So a couple of years ago I bought two adorable little All-Clad individual baking pans, thinking I would cook, I don’t know, individual eggplant parmigiana or crab casseroles. Instead, except for a couple of goes with roasted veggies, they’ve pretty much remained secluded in their adorableness in a cupboard under the island cook-top bar.
That is, until the Breville Smart Oven arrived.
Now the little pans stay on top of the counter. I think a sliced apple dotted with butter, brown sugar and cinnamon would be good in one pan, maybe a grits casserole in the other. Breakfast, lunch or supper.
Here’s the driver that made this luxury purchase practical: we have one regular-sized, eye level oven that looks pretty but quit working about two years ago (when it locked our Thanksgiving turkey inside and went into the cleaning cycle), and another oven that has gotten long in the tooth and works, but sits almost on the floor and hits you in the face with heat like a blast furnace when you use it.
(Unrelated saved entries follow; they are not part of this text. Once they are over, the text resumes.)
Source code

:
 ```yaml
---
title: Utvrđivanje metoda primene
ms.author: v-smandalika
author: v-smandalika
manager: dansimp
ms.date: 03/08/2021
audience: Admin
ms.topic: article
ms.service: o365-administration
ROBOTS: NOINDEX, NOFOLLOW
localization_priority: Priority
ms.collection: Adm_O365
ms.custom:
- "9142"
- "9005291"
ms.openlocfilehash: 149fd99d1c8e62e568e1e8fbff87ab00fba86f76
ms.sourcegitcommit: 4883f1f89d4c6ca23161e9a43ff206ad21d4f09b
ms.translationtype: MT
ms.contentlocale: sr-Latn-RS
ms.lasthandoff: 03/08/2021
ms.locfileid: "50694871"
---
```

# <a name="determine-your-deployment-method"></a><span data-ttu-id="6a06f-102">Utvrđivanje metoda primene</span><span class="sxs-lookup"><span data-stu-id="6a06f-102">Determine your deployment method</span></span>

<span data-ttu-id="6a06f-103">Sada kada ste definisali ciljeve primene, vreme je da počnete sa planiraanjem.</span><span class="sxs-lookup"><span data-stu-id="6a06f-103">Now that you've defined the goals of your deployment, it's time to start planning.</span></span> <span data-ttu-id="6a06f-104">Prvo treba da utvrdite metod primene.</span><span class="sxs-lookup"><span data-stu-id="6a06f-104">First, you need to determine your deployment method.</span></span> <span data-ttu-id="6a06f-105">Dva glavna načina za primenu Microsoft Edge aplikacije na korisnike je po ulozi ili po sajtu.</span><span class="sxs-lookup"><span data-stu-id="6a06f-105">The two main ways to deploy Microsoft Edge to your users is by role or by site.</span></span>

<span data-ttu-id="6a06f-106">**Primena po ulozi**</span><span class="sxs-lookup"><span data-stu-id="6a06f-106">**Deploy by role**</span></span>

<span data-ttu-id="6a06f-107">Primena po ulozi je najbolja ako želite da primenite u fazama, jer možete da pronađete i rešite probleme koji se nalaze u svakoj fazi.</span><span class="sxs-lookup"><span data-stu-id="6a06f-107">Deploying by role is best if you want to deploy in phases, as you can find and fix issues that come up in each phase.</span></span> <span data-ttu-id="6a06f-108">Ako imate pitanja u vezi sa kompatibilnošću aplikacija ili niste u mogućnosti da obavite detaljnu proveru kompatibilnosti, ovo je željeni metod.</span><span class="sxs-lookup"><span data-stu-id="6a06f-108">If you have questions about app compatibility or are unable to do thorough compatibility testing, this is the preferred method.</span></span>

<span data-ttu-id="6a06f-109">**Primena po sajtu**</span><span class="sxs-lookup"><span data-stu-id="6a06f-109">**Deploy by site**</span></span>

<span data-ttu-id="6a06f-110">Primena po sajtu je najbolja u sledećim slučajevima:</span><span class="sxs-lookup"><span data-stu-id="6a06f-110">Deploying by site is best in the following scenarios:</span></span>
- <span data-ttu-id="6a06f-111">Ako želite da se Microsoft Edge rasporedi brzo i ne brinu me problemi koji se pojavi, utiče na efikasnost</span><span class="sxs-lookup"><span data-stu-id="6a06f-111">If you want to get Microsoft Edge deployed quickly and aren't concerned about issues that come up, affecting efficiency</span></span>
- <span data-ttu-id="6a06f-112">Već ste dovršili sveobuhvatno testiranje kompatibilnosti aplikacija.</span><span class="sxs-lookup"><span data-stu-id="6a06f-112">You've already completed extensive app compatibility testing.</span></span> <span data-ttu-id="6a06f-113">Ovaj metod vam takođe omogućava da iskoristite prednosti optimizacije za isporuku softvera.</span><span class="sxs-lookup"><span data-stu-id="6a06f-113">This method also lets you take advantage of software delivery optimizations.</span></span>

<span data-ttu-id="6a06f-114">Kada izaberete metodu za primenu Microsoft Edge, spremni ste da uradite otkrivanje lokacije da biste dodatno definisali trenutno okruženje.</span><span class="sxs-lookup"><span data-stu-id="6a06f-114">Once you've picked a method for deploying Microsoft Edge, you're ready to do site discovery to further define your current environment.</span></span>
The clincher is osteoarthritis of the hands. My fat-knuckled fingers can no longer come close to making a fist and the fine motor skill needed to pick up coins or other small objects is shot.
I’ve explored lots of different current options, from supplements to paraffin baths to NSAIDs to physical therapy. None of the above helped. What did was a discussion I had about six months ago with a fine 79-year-old rheumalogist who has the mind of a scientist and the soul of an artist. His name is Dr. Ashton Graybiel, and he also suffers from osteoarthritis in his hands. We talked about how it affects handwriting, piano playing, strength and range of motion. He enjoys cooking, too, and gave me some tips on excellent lightweight, inexpensive little knives that are sharp as the dickens. The brand is Victorinox. I got the red one pictured in the link. Love it.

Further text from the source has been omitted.